The Communist Party of Réunion (, PCR) is a communist political party in the French overseas department of Réunion (in the Indian Ocean).

History
PCR was founded in 1959, as the French Communist Party (PCF) federation in Reunion became an independent party. In the same year, they decided to include demands for autonomy in their manifesto. The party said that it wanted autonomy but not independence. It has since abandoned its policy of autonomism. Paul Vergès led the party from its foundation until February 1993, when he stepped down and Élie Hoarau was elected general secretary; Vergès is currently serving as senator in the French senate.

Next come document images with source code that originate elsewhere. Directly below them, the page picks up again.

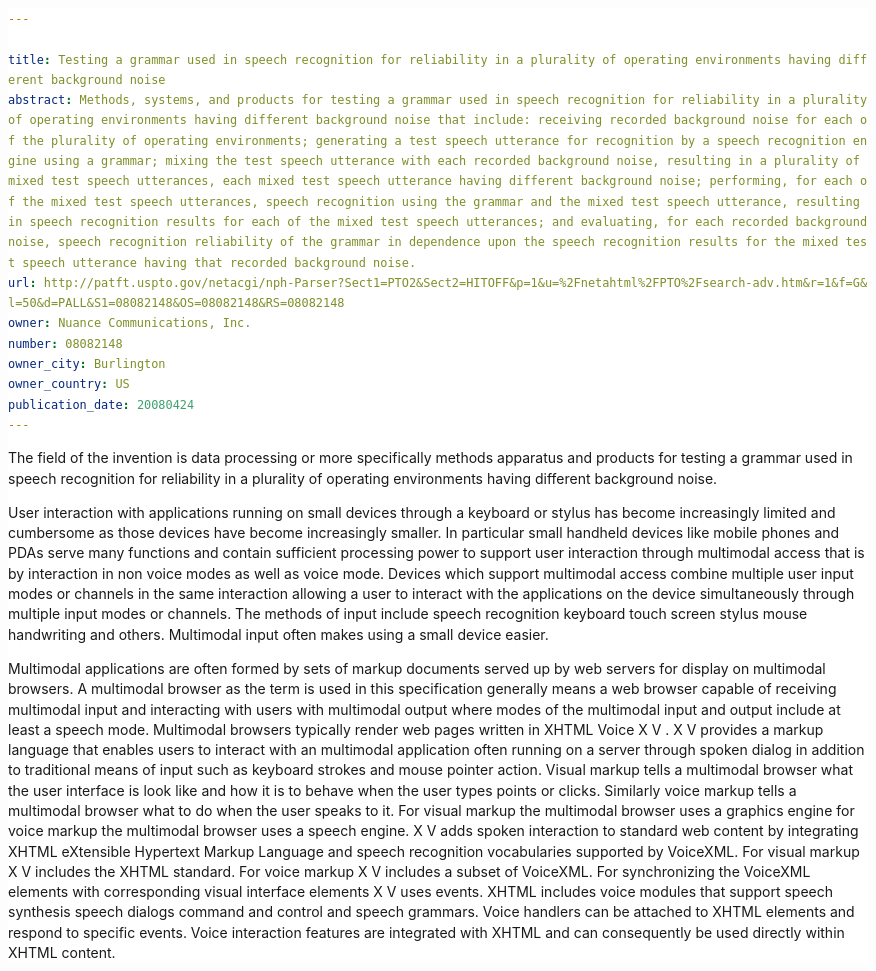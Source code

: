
 ```yaml
---

title: Testing a grammar used in speech recognition for reliability in a plurality of operating environments having different background noise
abstract: Methods, systems, and products for testing a grammar used in speech recognition for reliability in a plurality of operating environments having different background noise that include: receiving recorded background noise for each of the plurality of operating environments; generating a test speech utterance for recognition by a speech recognition engine using a grammar; mixing the test speech utterance with each recorded background noise, resulting in a plurality of mixed test speech utterances, each mixed test speech utterance having different background noise; performing, for each of the mixed test speech utterances, speech recognition using the grammar and the mixed test speech utterance, resulting in speech recognition results for each of the mixed test speech utterances; and evaluating, for each recorded background noise, speech recognition reliability of the grammar in dependence upon the speech recognition results for the mixed test speech utterance having that recorded background noise.
url: http://patft.uspto.gov/netacgi/nph-Parser?Sect1=PTO2&Sect2=HITOFF&p=1&u=%2Fnetahtml%2FPTO%2Fsearch-adv.htm&r=1&f=G&l=50&d=PALL&S1=08082148&OS=08082148&RS=08082148
owner: Nuance Communications, Inc.
number: 08082148
owner_city: Burlington
owner_country: US
publication_date: 20080424
---
```

The field of the invention is data processing or more specifically methods apparatus and products for testing a grammar used in speech recognition for reliability in a plurality of operating environments having different background noise.

User interaction with applications running on small devices through a keyboard or stylus has become increasingly limited and cumbersome as those devices have become increasingly smaller. In particular small handheld devices like mobile phones and PDAs serve many functions and contain sufficient processing power to support user interaction through multimodal access that is by interaction in non voice modes as well as voice mode. Devices which support multimodal access combine multiple user input modes or channels in the same interaction allowing a user to interact with the applications on the device simultaneously through multiple input modes or channels. The methods of input include speech recognition keyboard touch screen stylus mouse handwriting and others. Multimodal input often makes using a small device easier.

Multimodal applications are often formed by sets of markup documents served up by web servers for display on multimodal browsers. A multimodal browser as the term is used in this specification generally means a web browser capable of receiving multimodal input and interacting with users with multimodal output where modes of the multimodal input and output include at least a speech mode. Multimodal browsers typically render web pages written in XHTML Voice X V . X V provides a markup language that enables users to interact with an multimodal application often running on a server through spoken dialog in addition to traditional means of input such as keyboard strokes and mouse pointer action. Visual markup tells a multimodal browser what the user interface is look like and how it is to behave when the user types points or clicks. Similarly voice markup tells a multimodal browser what to do when the user speaks to it. For visual markup the multimodal browser uses a graphics engine for voice markup the multimodal browser uses a speech engine. X V adds spoken interaction to standard web content by integrating XHTML eXtensible Hypertext Markup Language and speech recognition vocabularies supported by VoiceXML. For visual markup X V includes the XHTML standard. For voice markup X V includes a subset of VoiceXML. For synchronizing the VoiceXML elements with corresponding visual interface elements X V uses events. XHTML includes voice modules that support speech synthesis speech dialogs command and control and speech grammars. Voice handlers can be attached to XHTML elements and respond to specific events. Voice interaction features are integrated with XHTML and can consequently be used directly within XHTML content.
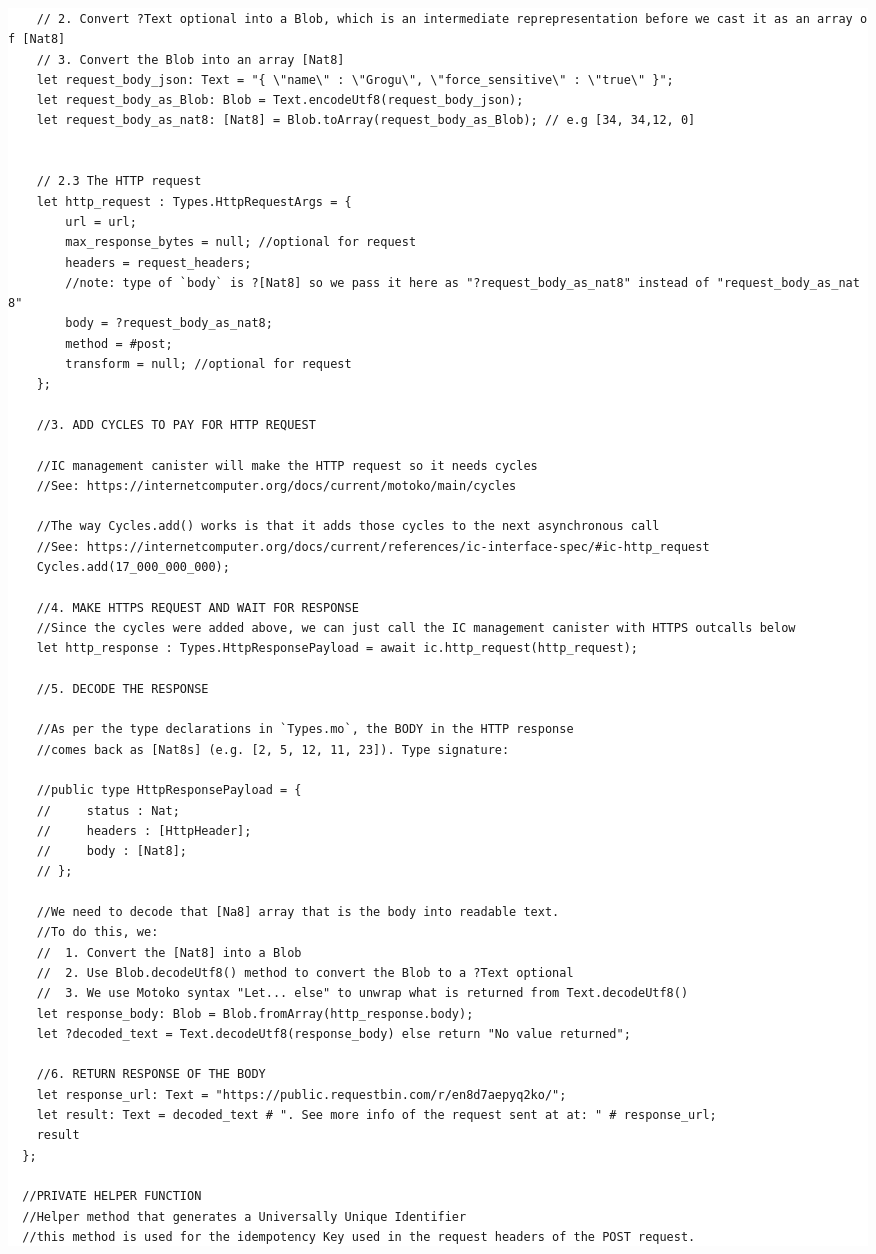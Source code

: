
 ```motoko
    // 2. Convert ?Text optional into a Blob, which is an intermediate reprepresentation before we cast it as an array of [Nat8]
    // 3. Convert the Blob into an array [Nat8]
    let request_body_json: Text = "{ \"name\" : \"Grogu\", \"force_sensitive\" : \"true\" }";
    let request_body_as_Blob: Blob = Text.encodeUtf8(request_body_json); 
    let request_body_as_nat8: [Nat8] = Blob.toArray(request_body_as_Blob); // e.g [34, 34,12, 0]


    // 2.3 The HTTP request
    let http_request : Types.HttpRequestArgs = {
        url = url;
        max_response_bytes = null; //optional for request
        headers = request_headers;
        //note: type of `body` is ?[Nat8] so we pass it here as "?request_body_as_nat8" instead of "request_body_as_nat8"
        body = ?request_body_as_nat8; 
        method = #post;
        transform = null; //optional for request
    };

    //3. ADD CYCLES TO PAY FOR HTTP REQUEST

    //IC management canister will make the HTTP request so it needs cycles
    //See: https://internetcomputer.org/docs/current/motoko/main/cycles
    
    //The way Cycles.add() works is that it adds those cycles to the next asynchronous call
    //See: https://internetcomputer.org/docs/current/references/ic-interface-spec/#ic-http_request
    Cycles.add(17_000_000_000);
    
    //4. MAKE HTTPS REQUEST AND WAIT FOR RESPONSE
    //Since the cycles were added above, we can just call the IC management canister with HTTPS outcalls below
    let http_response : Types.HttpResponsePayload = await ic.http_request(http_request);
    
    //5. DECODE THE RESPONSE

    //As per the type declarations in `Types.mo`, the BODY in the HTTP response 
    //comes back as [Nat8s] (e.g. [2, 5, 12, 11, 23]). Type signature:
    
    //public type HttpResponsePayload = {
    //     status : Nat;
    //     headers : [HttpHeader];
    //     body : [Nat8];
    // };

    //We need to decode that [Na8] array that is the body into readable text. 
    //To do this, we:
    //  1. Convert the [Nat8] into a Blob
    //  2. Use Blob.decodeUtf8() method to convert the Blob to a ?Text optional 
    //  3. We use Motoko syntax "Let... else" to unwrap what is returned from Text.decodeUtf8()
    let response_body: Blob = Blob.fromArray(http_response.body);
    let ?decoded_text = Text.decodeUtf8(response_body) else return "No value returned";

    //6. RETURN RESPONSE OF THE BODY
    let response_url: Text = "https://public.requestbin.com/r/en8d7aepyq2ko/";
    let result: Text = decoded_text # ". See more info of the request sent at at: " # response_url;
    result
  };

  //PRIVATE HELPER FUNCTION
  //Helper method that generates a Universally Unique Identifier
  //this method is used for the idempotency Key used in the request headers of the POST request.
```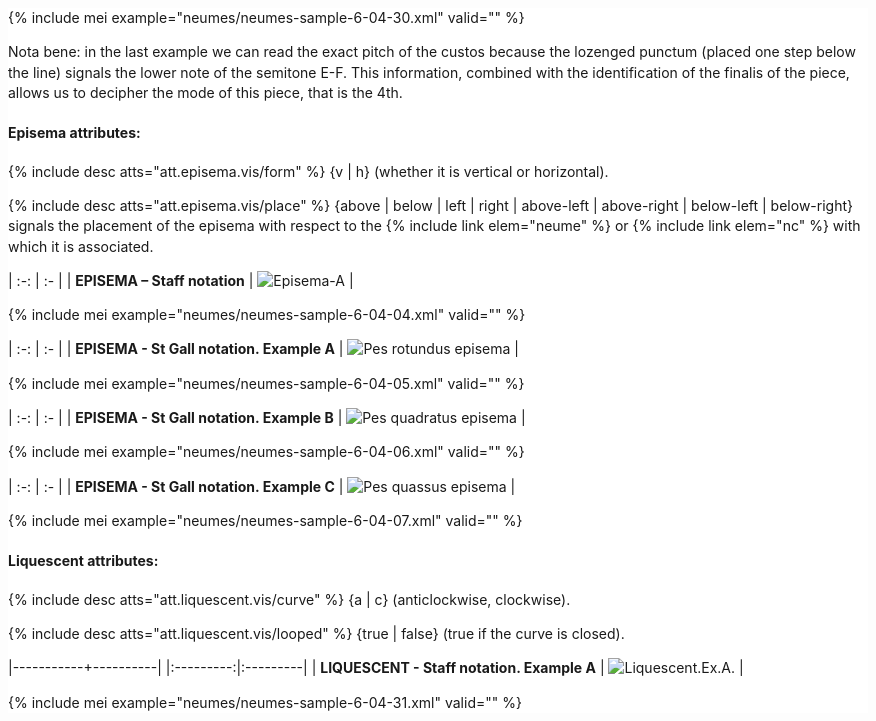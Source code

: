 {% include mei example="neumes/neumes-sample-6-04-30.xml" valid="" %}


Nota bene: in the last example we can read the exact pitch of the custos because the lozenged punctum (placed one step below the line) signals the lower note of the semitone E-F. This information, combined with the identification of the finalis of the piece, allows us to decipher the mode of this piece, that is the 4th.






#### Episema attributes: 

{% include desc atts="att.episema.vis/form" %} {v | h} (whether it is vertical or horizontal).

{% include desc atts="att.episema.vis/place" %} {above | below | left | right | above-left | above-right | below-left | below-right}  signals the placement of the episema with respect to the {% include link elem="neume" %} or {% include link elem="nc" %} with which it is associated. 


| :-: | :- |
| **EPISEMA – Staff notation**     |  ![Episema-A](/guidelines/images/v4/modules/neumes/episema.png "Example A") |

{% include mei example="neumes/neumes-sample-6-04-04.xml" valid="" %}

| :-: | :- |
| **EPISEMA - St Gall notation. Example A**     |  ![Pes rotundus episema](/guidelines/images/v4/modules/neumes/episemaB.png "Example B") |

{% include mei example="neumes/neumes-sample-6-04-05.xml" valid="" %}

| :-: | :- |
| **EPISEMA - St Gall notation. Example B**     |  ![Pes quadratus episema](/guidelines/images/v4/modules/neumes/episemaC.png "Example C") |

{% include mei example="neumes/neumes-sample-6-04-06.xml" valid="" %}

| :-: | :- |
| **EPISEMA - St Gall notation. Example C**     |  ![Pes quassus episema](/guidelines/images/v4/modules/neumes/episemaD.png "Example D") |

{% include mei example="neumes/neumes-sample-6-04-07.xml" valid="" %}



#### Liquescent attributes: 

{% include desc atts="att.liquescent.vis/curve" %} {a | c} (anticlockwise, clockwise).

{% include desc atts="att.liquescent.vis/looped" %} {true | false} (true if the curve is closed).



|-----------+----------|
|:---------:|:---------|
| **LIQUESCENT - Staff notation. Example A** | ![Liquescent.Ex.A.](/guidelines/images/v4/modules/neumes/liquescent2NEW.png) |

{% include mei example="neumes/neumes-sample-6-04-31.xml" valid="" %}

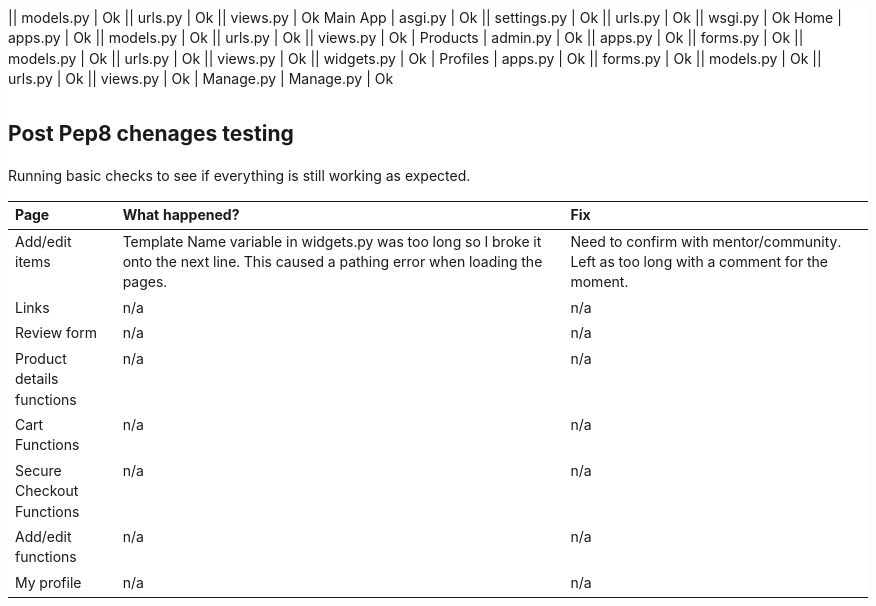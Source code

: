 || models.py | Ok
|| urls.py | Ok
|| views.py | Ok
Main App | asgi.py | Ok
|| settings.py | Ok
|| urls.py | Ok
|| wsgi.py | Ok
Home | apps.py | Ok
|| models.py | Ok
|| urls.py | Ok
|| views.py | Ok
| Products | admin.py | Ok
|| apps.py | Ok
|| forms.py | Ok
|| models.py | Ok
|| urls.py | Ok
|| views.py | Ok
|| widgets.py | Ok
| Profiles | apps.py | Ok
|| forms.py | Ok
|| models.py | Ok
|| urls.py | Ok
|| views.py | Ok
| Manage.py | Manage.py | Ok

## Post Pep8 chenages testing
Running basic checks to see if everything is still working as expected.

| Page | What happened? | Fix
| :-- | :-- | :--
Add/edit items | Template Name variable in widgets.py was too long so I broke it onto the next line. This caused a pathing error when loading the pages. |  Need to confirm with mentor/community. Left as too long with a comment for the moment.
Links | n/a | n/a 
Review form | n/a | n/a 
Product details functions | n/a | n/a 
Cart Functions | n/a | n/a 
Secure Checkout Functions | n/a | n/a 
Add/edit functions | n/a | n/a 
My profile | n/a | n/a 

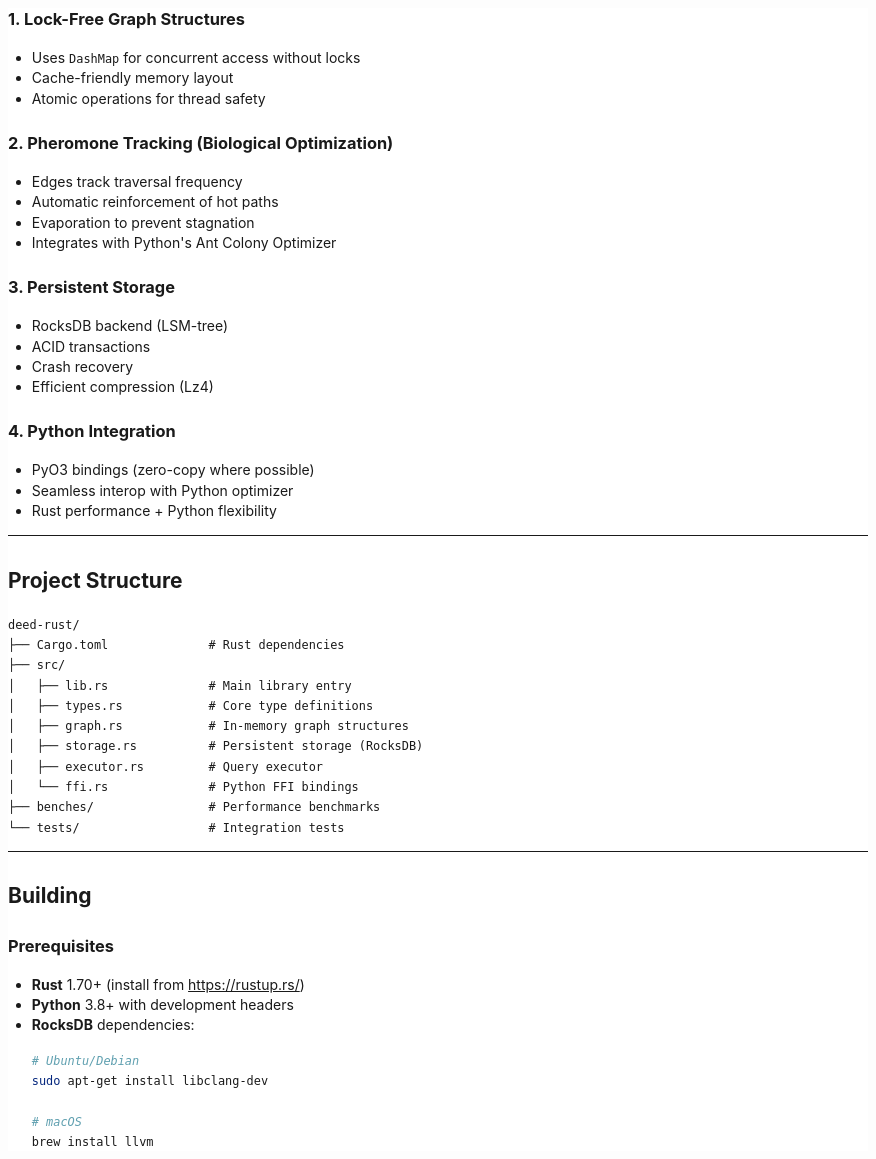 ### 1. **Lock-Free Graph Structures**
- Uses `DashMap` for concurrent access without locks
- Cache-friendly memory layout
- Atomic operations for thread safety

### 2. **Pheromone Tracking** (Biological Optimization)
- Edges track traversal frequency
- Automatic reinforcement of hot paths
- Evaporation to prevent stagnation
- Integrates with Python's Ant Colony Optimizer

### 3. **Persistent Storage**
- RocksDB backend (LSM-tree)
- ACID transactions
- Crash recovery
- Efficient compression (Lz4)

### 4. **Python Integration**
- PyO3 bindings (zero-copy where possible)
- Seamless interop with Python optimizer
- Rust performance + Python flexibility

---

## Project Structure

```
deed-rust/
├── Cargo.toml              # Rust dependencies
├── src/
│   ├── lib.rs              # Main library entry
│   ├── types.rs            # Core type definitions
│   ├── graph.rs            # In-memory graph structures
│   ├── storage.rs          # Persistent storage (RocksDB)
│   ├── executor.rs         # Query executor
│   └── ffi.rs              # Python FFI bindings
├── benches/                # Performance benchmarks
└── tests/                  # Integration tests
```

---

## Building

### Prerequisites

- **Rust** 1.70+ (install from https://rustup.rs/)
- **Python** 3.8+ with development headers
- **RocksDB** dependencies:
  ```bash
  # Ubuntu/Debian
  sudo apt-get install libclang-dev

  # macOS
  brew install llvm
  ```
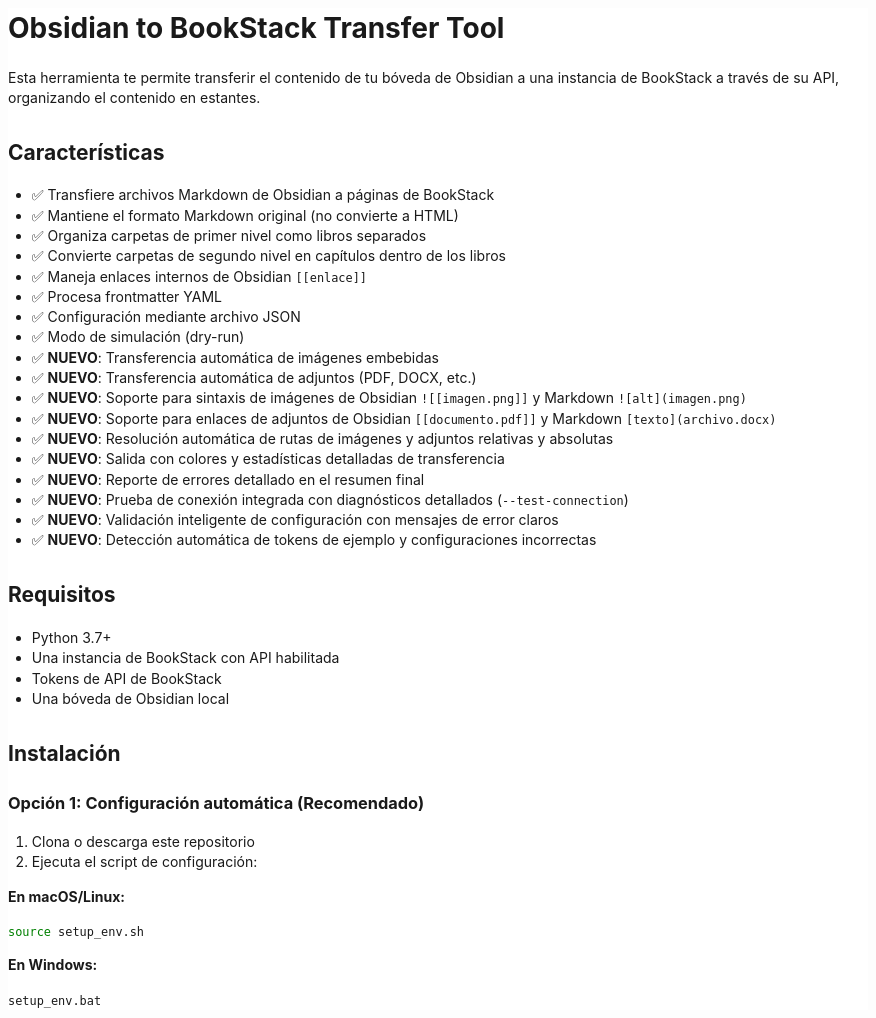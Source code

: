# Obsidian to BookStack Transfer Tool

Esta herramienta te permite transferir el contenido de tu bóveda de Obsidian a una instancia de BookStack a través de su API, organizando el contenido en estantes.

## Características

- ✅ Transfiere archivos Markdown de Obsidian a páginas de BookStack
- ✅ Mantiene el formato Markdown original (no convierte a HTML)
- ✅ Organiza carpetas de primer nivel como libros separados
- ✅ Convierte carpetas de segundo nivel en capítulos dentro de los libros
- ✅ Maneja enlaces internos de Obsidian `[[enlace]]`
- ✅ Procesa frontmatter YAML
- ✅ Configuración mediante archivo JSON
- ✅ Modo de simulación (dry-run)
- ✅ **NUEVO**: Transferencia automática de imágenes embebidas
- ✅ **NUEVO**: Transferencia automática de adjuntos (PDF, DOCX, etc.)
- ✅ **NUEVO**: Soporte para sintaxis de imágenes de Obsidian `![[imagen.png]]` y Markdown `![alt](imagen.png)`
- ✅ **NUEVO**: Soporte para enlaces de adjuntos de Obsidian `[[documento.pdf]]` y Markdown `[texto](archivo.docx)`
- ✅ **NUEVO**: Resolución automática de rutas de imágenes y adjuntos relativas y absolutas
- ✅ **NUEVO**: Salida con colores y estadísticas detalladas de transferencia
- ✅ **NUEVO**: Reporte de errores detallado en el resumen final
- ✅ **NUEVO**: Prueba de conexión integrada con diagnósticos detallados (`--test-connection`)
- ✅ **NUEVO**: Validación inteligente de configuración con mensajes de error claros
- ✅ **NUEVO**: Detección automática de tokens de ejemplo y configuraciones incorrectas

## Requisitos

- Python 3.7+
- Una instancia de BookStack con API habilitada
- Tokens de API de BookStack
- Una bóveda de Obsidian local

## Instalación

### Opción 1: Configuración automática (Recomendado)

1. Clona o descarga este repositorio
2. Ejecuta el script de configuración:

**En macOS/Linux:**
```bash
source setup_env.sh
```

**En Windows:**
```cmd
setup_env.bat
```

During the late 1990s the relations between PCF and PCR became somewhat strained, regarding differences in party lines. Relations were, however, fully restored in 2005, on the occasion of PCF leader Marie-George Buffet's visit to the island; subsequently, the PCR stood on the list of the French Communist Party in the 2004 European Parliament elections, and Vergès became one of three MEPs elected from the PCF list at national level. The main party leaders are Hoarau, Huguette Bello and Pierre Vergès (the son of Paul Vergès).

The press outlet of the party is the daily newspaper Témoignages, founded by Paul Vergès' father, Dr. Raymond Vergès, in 1944. Temoignages has headquarters in Le Port, where the Communist Party usually gets most of their votes.

In 2012, Pour La Réunion was created by Huguette Bello as a splinter party.

Important members

National Secretary
Élie Hoarau

Senators
 Paul Vergès (2011–2016)
 Gélita Hoarau (wife of Élie Hoarau) (2005–2011, 2016–2017)

Deputies
 Huguette Bello (1997)

Mayors
 Huguette Bello (Saint-Paul, 2008–2014)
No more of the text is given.